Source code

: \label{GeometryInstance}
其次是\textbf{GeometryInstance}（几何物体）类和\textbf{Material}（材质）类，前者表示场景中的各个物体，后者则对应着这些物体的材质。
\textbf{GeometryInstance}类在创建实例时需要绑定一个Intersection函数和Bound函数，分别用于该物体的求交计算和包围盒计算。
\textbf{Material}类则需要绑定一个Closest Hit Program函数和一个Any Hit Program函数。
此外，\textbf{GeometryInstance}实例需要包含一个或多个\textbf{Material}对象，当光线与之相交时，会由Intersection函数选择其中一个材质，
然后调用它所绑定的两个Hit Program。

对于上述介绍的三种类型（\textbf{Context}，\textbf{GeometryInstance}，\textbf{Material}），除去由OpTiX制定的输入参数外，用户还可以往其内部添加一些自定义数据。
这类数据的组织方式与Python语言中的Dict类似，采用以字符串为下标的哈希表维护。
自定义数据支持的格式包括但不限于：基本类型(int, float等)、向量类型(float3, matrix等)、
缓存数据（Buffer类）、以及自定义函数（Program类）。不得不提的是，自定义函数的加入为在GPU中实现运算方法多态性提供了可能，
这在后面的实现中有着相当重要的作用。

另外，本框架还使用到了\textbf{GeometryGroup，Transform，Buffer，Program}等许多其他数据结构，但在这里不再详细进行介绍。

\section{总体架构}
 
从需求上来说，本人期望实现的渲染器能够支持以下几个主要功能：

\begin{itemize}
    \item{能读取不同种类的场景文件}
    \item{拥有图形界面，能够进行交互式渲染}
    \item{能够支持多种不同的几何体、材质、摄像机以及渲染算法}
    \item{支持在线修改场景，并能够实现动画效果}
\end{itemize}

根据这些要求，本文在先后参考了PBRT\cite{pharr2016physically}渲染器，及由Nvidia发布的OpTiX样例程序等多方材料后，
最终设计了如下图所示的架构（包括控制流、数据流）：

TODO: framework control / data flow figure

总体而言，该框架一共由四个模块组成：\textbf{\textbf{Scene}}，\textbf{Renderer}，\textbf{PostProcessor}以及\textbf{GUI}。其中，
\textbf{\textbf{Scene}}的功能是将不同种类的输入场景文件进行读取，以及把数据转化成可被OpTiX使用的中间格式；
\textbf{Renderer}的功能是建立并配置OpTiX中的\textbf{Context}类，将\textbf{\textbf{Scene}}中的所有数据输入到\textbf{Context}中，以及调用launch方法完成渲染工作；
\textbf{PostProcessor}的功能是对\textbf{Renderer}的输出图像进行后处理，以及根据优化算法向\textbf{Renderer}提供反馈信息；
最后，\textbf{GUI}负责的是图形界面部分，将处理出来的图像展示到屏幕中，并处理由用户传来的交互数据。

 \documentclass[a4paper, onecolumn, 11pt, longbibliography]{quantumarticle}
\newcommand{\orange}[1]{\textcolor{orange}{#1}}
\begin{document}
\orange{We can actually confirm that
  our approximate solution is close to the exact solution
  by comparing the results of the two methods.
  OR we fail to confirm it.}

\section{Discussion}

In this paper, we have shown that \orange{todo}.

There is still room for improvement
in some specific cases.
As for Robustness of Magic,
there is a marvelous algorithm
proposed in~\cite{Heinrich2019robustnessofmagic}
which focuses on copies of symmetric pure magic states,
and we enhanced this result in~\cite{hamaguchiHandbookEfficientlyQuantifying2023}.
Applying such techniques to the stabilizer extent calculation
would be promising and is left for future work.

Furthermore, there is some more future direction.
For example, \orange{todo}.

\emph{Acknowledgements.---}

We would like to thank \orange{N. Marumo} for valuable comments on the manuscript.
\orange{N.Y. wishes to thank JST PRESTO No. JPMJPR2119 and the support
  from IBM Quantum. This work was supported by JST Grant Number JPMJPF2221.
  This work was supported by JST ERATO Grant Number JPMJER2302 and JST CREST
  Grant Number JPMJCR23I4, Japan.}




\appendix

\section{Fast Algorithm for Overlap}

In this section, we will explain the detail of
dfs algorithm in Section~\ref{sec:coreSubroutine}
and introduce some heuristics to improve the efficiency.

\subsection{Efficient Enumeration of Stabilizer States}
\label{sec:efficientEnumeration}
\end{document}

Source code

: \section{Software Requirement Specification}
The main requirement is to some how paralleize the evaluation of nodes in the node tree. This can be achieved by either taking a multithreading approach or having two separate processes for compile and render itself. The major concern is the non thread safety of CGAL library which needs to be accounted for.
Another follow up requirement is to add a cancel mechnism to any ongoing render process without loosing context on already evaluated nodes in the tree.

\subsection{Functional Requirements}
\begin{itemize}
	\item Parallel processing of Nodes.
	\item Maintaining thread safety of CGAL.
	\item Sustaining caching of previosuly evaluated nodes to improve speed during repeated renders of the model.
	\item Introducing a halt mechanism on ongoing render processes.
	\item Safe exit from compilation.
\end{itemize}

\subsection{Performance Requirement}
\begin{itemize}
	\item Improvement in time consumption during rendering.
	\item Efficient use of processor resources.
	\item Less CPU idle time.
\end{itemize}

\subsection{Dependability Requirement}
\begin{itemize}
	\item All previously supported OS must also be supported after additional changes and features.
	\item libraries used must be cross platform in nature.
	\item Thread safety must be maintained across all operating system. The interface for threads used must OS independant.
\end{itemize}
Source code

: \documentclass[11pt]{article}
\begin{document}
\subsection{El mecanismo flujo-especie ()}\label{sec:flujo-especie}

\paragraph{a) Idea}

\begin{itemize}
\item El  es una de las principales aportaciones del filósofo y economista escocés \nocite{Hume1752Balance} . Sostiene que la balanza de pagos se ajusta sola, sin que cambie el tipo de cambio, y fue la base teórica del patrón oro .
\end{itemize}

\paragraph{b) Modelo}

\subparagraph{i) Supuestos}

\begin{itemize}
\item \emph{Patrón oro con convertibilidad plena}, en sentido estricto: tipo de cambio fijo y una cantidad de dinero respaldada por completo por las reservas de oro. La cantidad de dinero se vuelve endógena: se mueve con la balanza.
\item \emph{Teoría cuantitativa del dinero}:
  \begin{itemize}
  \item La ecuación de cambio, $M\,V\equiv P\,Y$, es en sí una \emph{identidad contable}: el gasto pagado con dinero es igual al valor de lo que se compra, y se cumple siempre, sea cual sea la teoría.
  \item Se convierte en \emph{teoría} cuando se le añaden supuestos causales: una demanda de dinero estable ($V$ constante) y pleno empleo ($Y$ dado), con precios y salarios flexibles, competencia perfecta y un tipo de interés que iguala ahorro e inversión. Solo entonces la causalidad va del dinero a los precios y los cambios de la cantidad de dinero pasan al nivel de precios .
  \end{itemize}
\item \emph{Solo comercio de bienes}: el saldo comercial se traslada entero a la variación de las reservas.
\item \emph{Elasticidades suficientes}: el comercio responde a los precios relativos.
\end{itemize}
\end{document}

━━━━━━

In the records, which lines mention the word "ongoing"? Copy those lines.

Another follow up requirement is to add a cancel mechnism to any ongoing render process without loosing context on already evaluated nodes in the tree.
	\item Introducing a halt mechanism on ongoing render processes.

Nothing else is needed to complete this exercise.